ABIDJAN (Reuters) - European Union observers said they saw no signs of fraud during Ivory Coast’s election, but warned that logistical and procedural problems were delaying the results and risked fomenting suspicions of rigging.
The election body has said that partial results from Sunday’s poll, in which 80 percent of Ivory Coast’s 5.7 million people voted, would be published on Tuesday.
In his first statement since the election meant to end years of crisis in the West African cocoa producer, Cristian Dan Preda, head of the EU observation mission, said on Tuesday there had been no sign of violence or fraud during poll.
“There is, however, a problem with the transporting and the processing of these election documents,” he said. “It is not good enough to say that it was a historical record, that it was good that 80 percent turned out to vote.”
“The delay poses a problem. If things don’t move quickly, citizens will worry. There are all these rumours going around, and this is because of the lack of results,” he added.
The contest pitting President Laurent Gbagbo against main opposition challengers Henri Konan Bedie, an ex-president ousted in a 1999 coup, and Alassane Ouattara, a former prime minister and IMF official, is likely to be very close, with no one winning outright and a run-off next month, analysts say.
Electoral commission (CEI) president Youssouf Bakayoko confirmed late on Monday that there had been some logistical delays with the results but sought to reassure voters by saying that some results would be published on Tuesday and the Wednesday deadline for a provisional final tally would be met.
A few thousand votes from Ivorians abroad have been published. Ballot papers from across the country were still being transferred to the main city of Abidjan by U.N. peacekeepers, who will also audit the counting.
None of the candidates, who will have their own tallies from witnesses, have so far claimed victory.
The EU’s Preda said 14 of his 90 observers had been blocked from monitoring the vote counting process and added Ivorians were understandably frustrated that figures were coming in from voters abroad, but not from voters at home.
Sunday’s vote in the world’s top cocoa grower is meant to reunite a country torn in two by a 2002-2003 civil war and whose economy suffered from political deadlock that forced six postponements of elections to date and prevented reform of a cocoa sector that feeds 40 percent of the world market.
Market reaction to the election has thus far been fairly muted. Cocoa futures rose $16 a tonne by 1300 GMT.

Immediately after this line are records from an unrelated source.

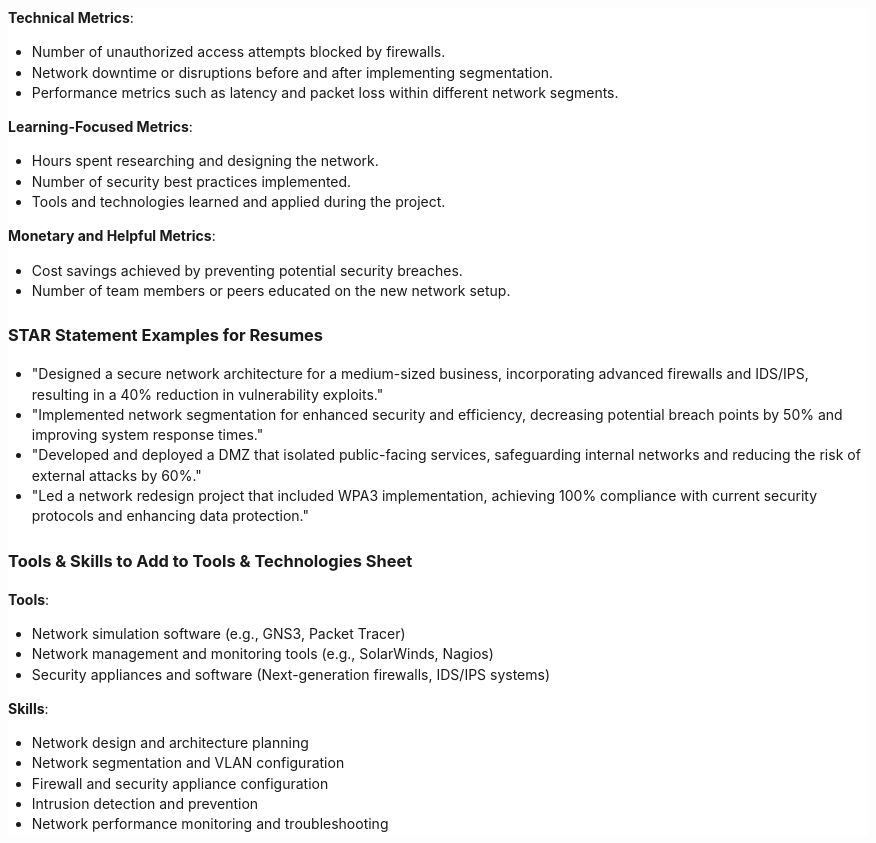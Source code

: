 **Technical Metrics**:
- Number of unauthorized access attempts blocked by firewalls.
- Network downtime or disruptions before and after implementing segmentation.
- Performance metrics such as latency and packet loss within different network segments.

**Learning-Focused Metrics**:
- Hours spent researching and designing the network.
- Number of security best practices implemented.
- Tools and technologies learned and applied during the project.

**Monetary and Helpful Metrics**:
- Cost savings achieved by preventing potential security breaches.
- Number of team members or peers educated on the new network setup.

### STAR Statement Examples for Resumes

- "Designed a secure network architecture for a medium-sized business, incorporating advanced firewalls and IDS/IPS, resulting in a 40% reduction in vulnerability exploits."
- "Implemented network segmentation for enhanced security and efficiency, decreasing potential breach points by 50% and improving system response times."
- "Developed and deployed a DMZ that isolated public-facing services, safeguarding internal networks and reducing the risk of external attacks by 60%."
- "Led a network redesign project that included WPA3 implementation, achieving 100% compliance with current security protocols and enhancing data protection."

### Tools & Skills to Add to Tools & Technologies Sheet

**Tools**:
- Network simulation software (e.g., GNS3, Packet Tracer)
- Network management and monitoring tools (e.g., SolarWinds, Nagios)
- Security appliances and software (Next-generation firewalls, IDS/IPS systems)

**Skills**:
- Network design and architecture planning
- Network segmentation and VLAN configuration
- Firewall and security appliance configuration
- Intrusion detection and prevention
- Network performance monitoring and troubleshooting

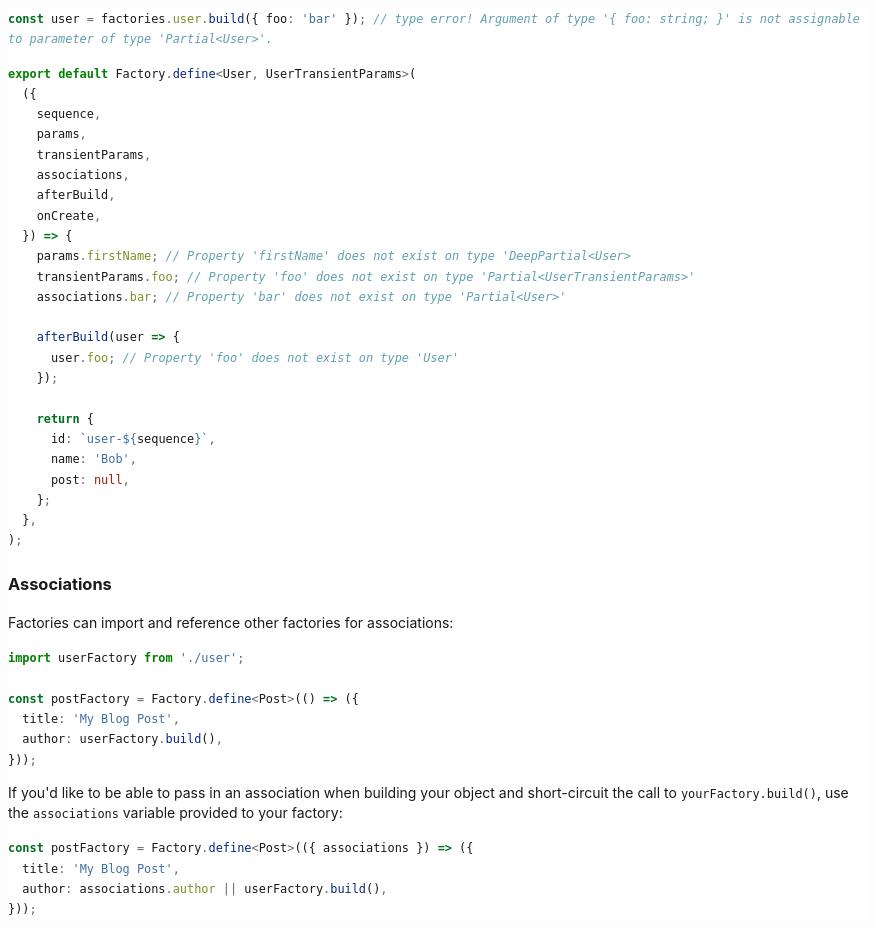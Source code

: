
 ```typescript
const user = factories.user.build({ foo: 'bar' }); // type error! Argument of type '{ foo: string; }' is not assignable to parameter of type 'Partial<User>'.
```

```typescript
export default Factory.define<User, UserTransientParams>(
  ({
    sequence,
    params,
    transientParams,
    associations,
    afterBuild,
    onCreate,
  }) => {
    params.firstName; // Property 'firstName' does not exist on type 'DeepPartial<User>
    transientParams.foo; // Property 'foo' does not exist on type 'Partial<UserTransientParams>'
    associations.bar; // Property 'bar' does not exist on type 'Partial<User>'

    afterBuild(user => {
      user.foo; // Property 'foo' does not exist on type 'User'
    });

    return {
      id: `user-${sequence}`,
      name: 'Bob',
      post: null,
    };
  },
);
```

### Associations

Factories can import and reference other factories for associations:

```typescript
import userFactory from './user';

const postFactory = Factory.define<Post>(() => ({
  title: 'My Blog Post',
  author: userFactory.build(),
}));
```

If you'd like to be able to pass in an association when building your object and
short-circuit the call to `yourFactory.build()`, use the `associations`
variable provided to your factory:

```typescript
const postFactory = Factory.define<Post>(({ associations }) => ({
  title: 'My Blog Post',
  author: associations.author || userFactory.build(),
}));
```
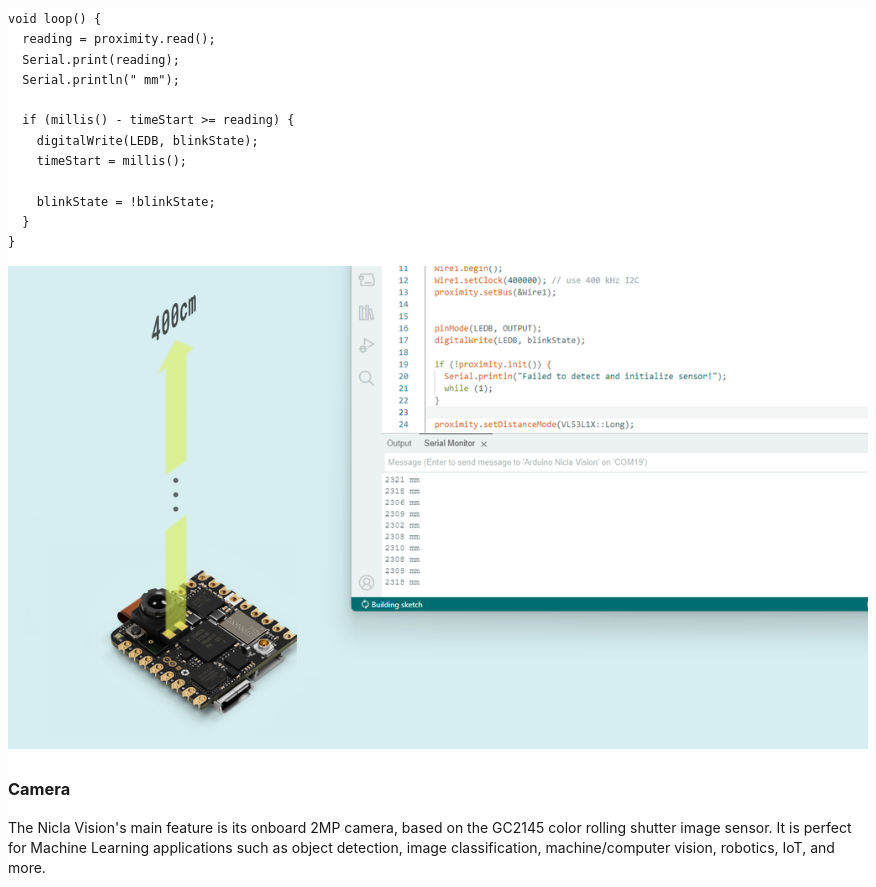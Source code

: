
```arduino 
void loop() {
  reading = proximity.read();
  Serial.print(reading);
  Serial.println(" mm");

  if (millis() - timeStart >= reading) {
    digitalWrite(LEDB, blinkState);
    timeStart = millis();

    blinkState = !blinkState;
  }
}
```
![ToF Sensor test using Arduino](assets/tof-demo-arduino.png)

### Camera

The Nicla Vision's main feature is its onboard 2MP camera, based on the GC2145 color rolling shutter image sensor. It is perfect for Machine Learning applications such as object detection, image classification, machine/computer vision, robotics, IoT, and more.
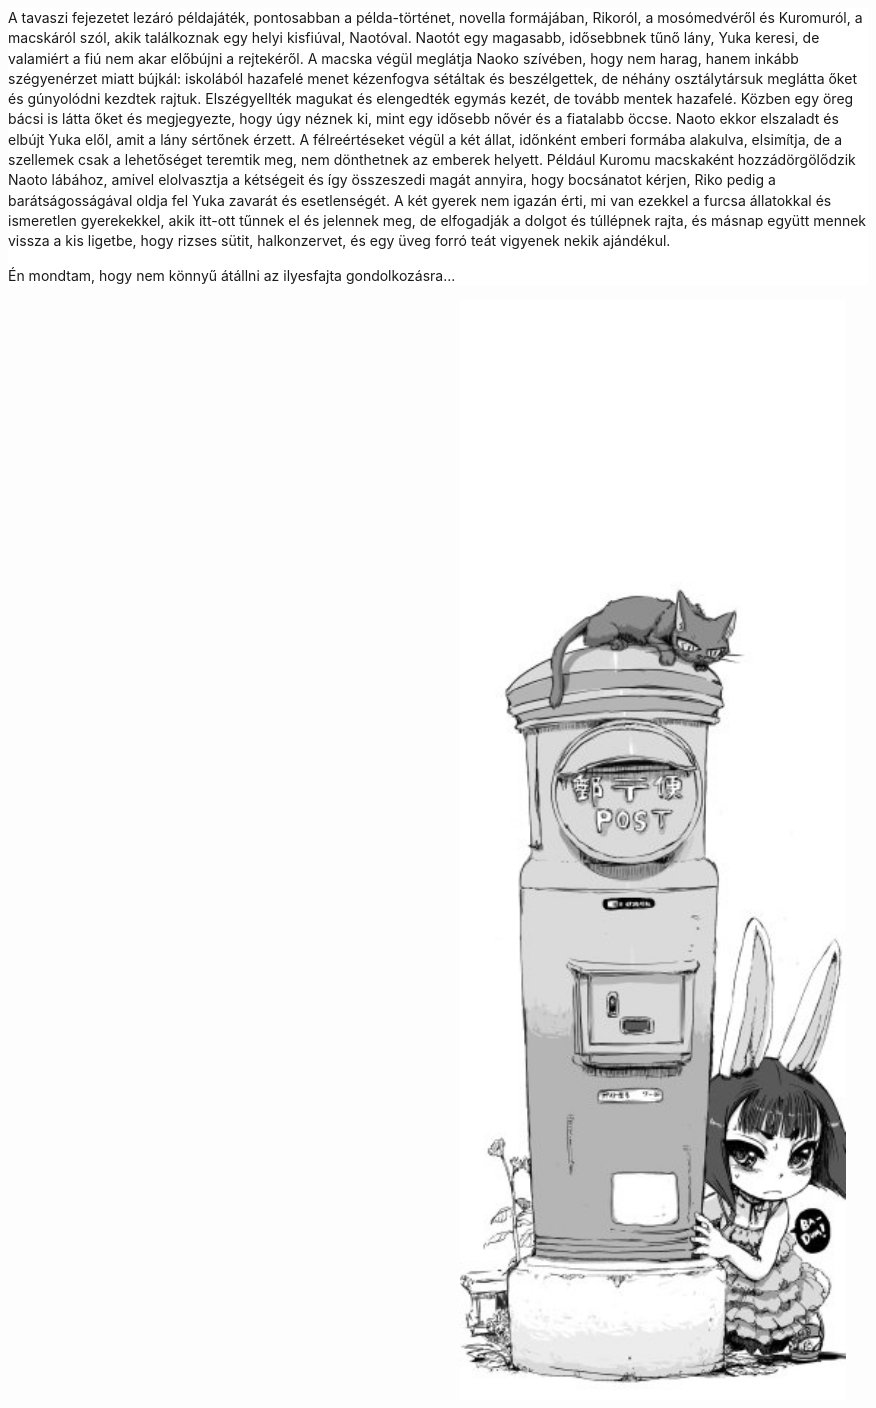 A tavaszi fejezetet lezáró példajáték, pontosabban a példa-történet, novella formájában, Rikoról, a mosómedvéről és Kuromuról, a macskáról szól, akik találkoznak egy helyi kisfiúval, Naotóval. Naotót egy magasabb, idősebbnek tűnő lány, Yuka keresi, de valamiért a fiú nem akar előbújni a rejtekéről. A macska végül meglátja Naoko szívében, hogy nem harag, hanem inkább szégyenérzet miatt bújkál: iskolából hazafelé menet kézenfogva sétáltak és beszélgettek, de néhány osztálytársuk meglátta őket és gúnyolódni kezdtek rajtuk. Elszégyellték magukat és elengedték egymás kezét, de tovább mentek hazafelé. Közben egy öreg bácsi is látta őket és megjegyezte, hogy úgy néznek ki, mint egy idősebb nővér és a fiatalabb öccse. Naoto ekkor elszaladt és elbújt Yuka elől, amit a lány sértőnek érzett. A félreértéseket végül a két állat, időnként emberi formába alakulva, elsimítja, de a szellemek csak a lehetőséget teremtik meg, nem dönthetnek az emberek helyett. Például Kuromu macskaként hozzádörgölődzik Naoto lábához, amivel elolvasztja a kétségeit és így összeszedi magát annyira, hogy bocsánatot kérjen, Riko pedig a barátságosságával oldja fel Yuka zavarát és esetlenségét. A két gyerek nem igazán érti, mi van ezekkel a furcsa állatokkal és ismeretlen gyerekekkel, akik itt-ott tűnnek el és jelennek meg, de elfogadják a dolgot és túllépnek rajta, és másnap együtt mennek vissza a kis ligetbe, hogy rizses sütit, halkonzervet, és egy üveg forró teát vigyenek nekik ajándékul.

Én mondtam, hogy nem könnyű átállni az ilyesfajta gondolkozásra...

<img src="img/gss_02.jpg" align="right" width="50%" height="50%">
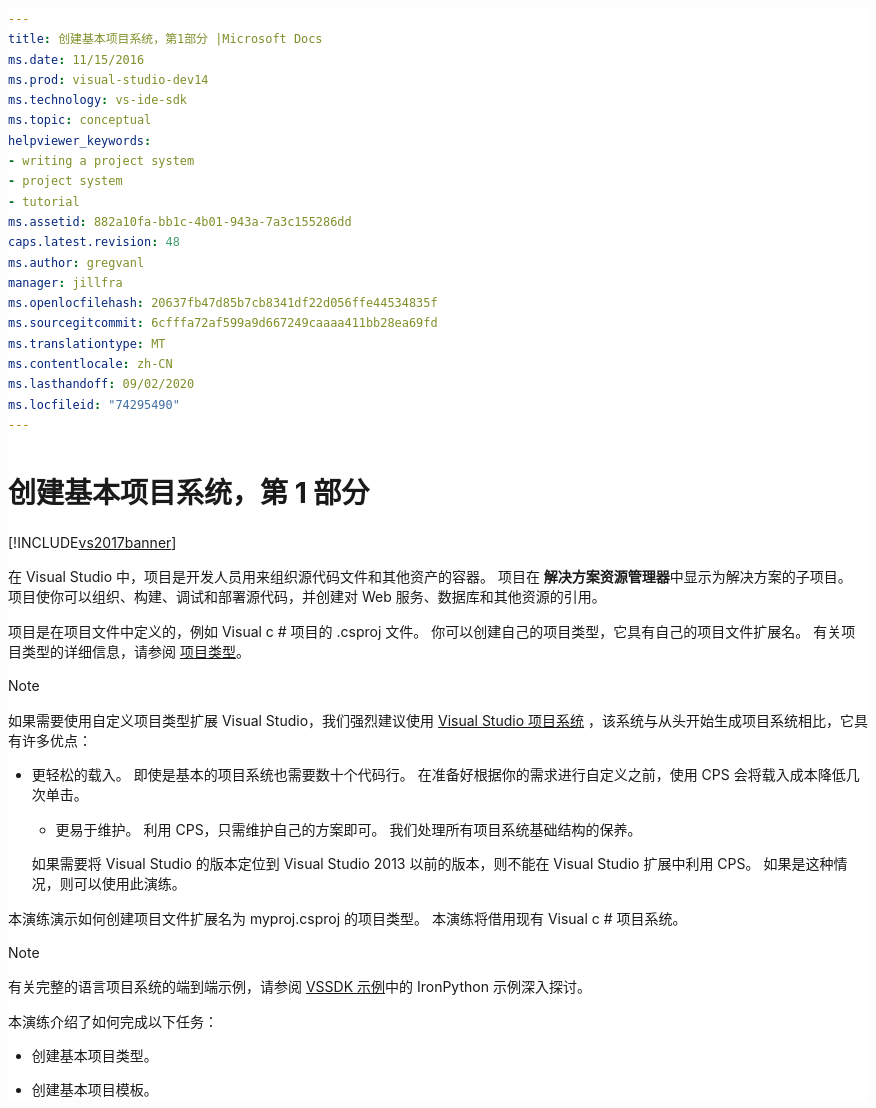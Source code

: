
 ```yaml
---
title: 创建基本项目系统，第1部分 |Microsoft Docs
ms.date: 11/15/2016
ms.prod: visual-studio-dev14
ms.technology: vs-ide-sdk
ms.topic: conceptual
helpviewer_keywords:
- writing a project system
- project system
- tutorial
ms.assetid: 882a10fa-bb1c-4b01-943a-7a3c155286dd
caps.latest.revision: 48
ms.author: gregvanl
manager: jillfra
ms.openlocfilehash: 20637fb47d85b7cb8341df22d056ffe44534835f
ms.sourcegitcommit: 6cfffa72af599a9d667249caaaa411bb28ea69fd
ms.translationtype: MT
ms.contentlocale: zh-CN
ms.lasthandoff: 09/02/2020
ms.locfileid: "74295490"
---
```

# <a name="creating-a-basic-project-system-part-1"></a>创建基本项目系统，第 1 部分
[!INCLUDE[vs2017banner](../includes/vs2017banner.md)]

在 Visual Studio 中，项目是开发人员用来组织源代码文件和其他资产的容器。 项目在 **解决方案资源管理器**中显示为解决方案的子项目。 项目使你可以组织、构建、调试和部署源代码，并创建对 Web 服务、数据库和其他资源的引用。  
  
 项目是在项目文件中定义的，例如 Visual c # 项目的 .csproj 文件。 你可以创建自己的项目类型，它具有自己的项目文件扩展名。 有关项目类型的详细信息，请参阅 [项目类型](../extensibility/internals/project-types.md)。  
  
> [!NOTE]
> 如果需要使用自定义项目类型扩展 Visual Studio，我们强烈建议使用 [Visual Studio 项目系统](https://github.com/Microsoft/VSProjectSystem) ，该系统与从头开始生成项目系统相比，它具有许多优点：  
> 
> - 更轻松的载入。  即使是基本的项目系统也需要数十个代码行。  在准备好根据你的需求进行自定义之前，使用 CPS 会将载入成本降低几次单击。  
>   - 更易于维护。  利用 CPS，只需维护自己的方案即可。  我们处理所有项目系统基础结构的保养。  
> 
>   如果需要将 Visual Studio 的版本定位到 Visual Studio 2013 以前的版本，则不能在 Visual Studio 扩展中利用 CPS。  如果是这种情况，则可以使用此演练。  
  
 本演练演示如何创建项目文件扩展名为 myproj.csproj 的项目类型。 本演练将借用现有 Visual c # 项目系统。  
  
> [!NOTE]
> 有关完整的语言项目系统的端到端示例，请参阅 [VSSDK 示例](../misc/vssdk-samples.md)中的 IronPython 示例深入探讨。  
  
 本演练介绍了如何完成以下任务：  
  
- 创建基本项目类型。  
  
- 创建基本项目模板。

Ivory Coast’s $2.3 billion Eurobond was trading below 9.794 percent for the first time since its launch.
“The sooner they give results the more it eases the tension. If they give results little by little, it allows people to be prepared,” independent analyst Gilles Yabi said.
Candidates were coming under growing international pressure to accept the results, amid fears of street violence should the result be disputed as in past polls. The United Nations and Ivory Coast’s former colonial master France both urged calm.
Y.J. Choi, the top U.N. official in Ivory Coast, has met all the candidates to try to ensure they accept the verdict. He has also said he was sure results would be published on time.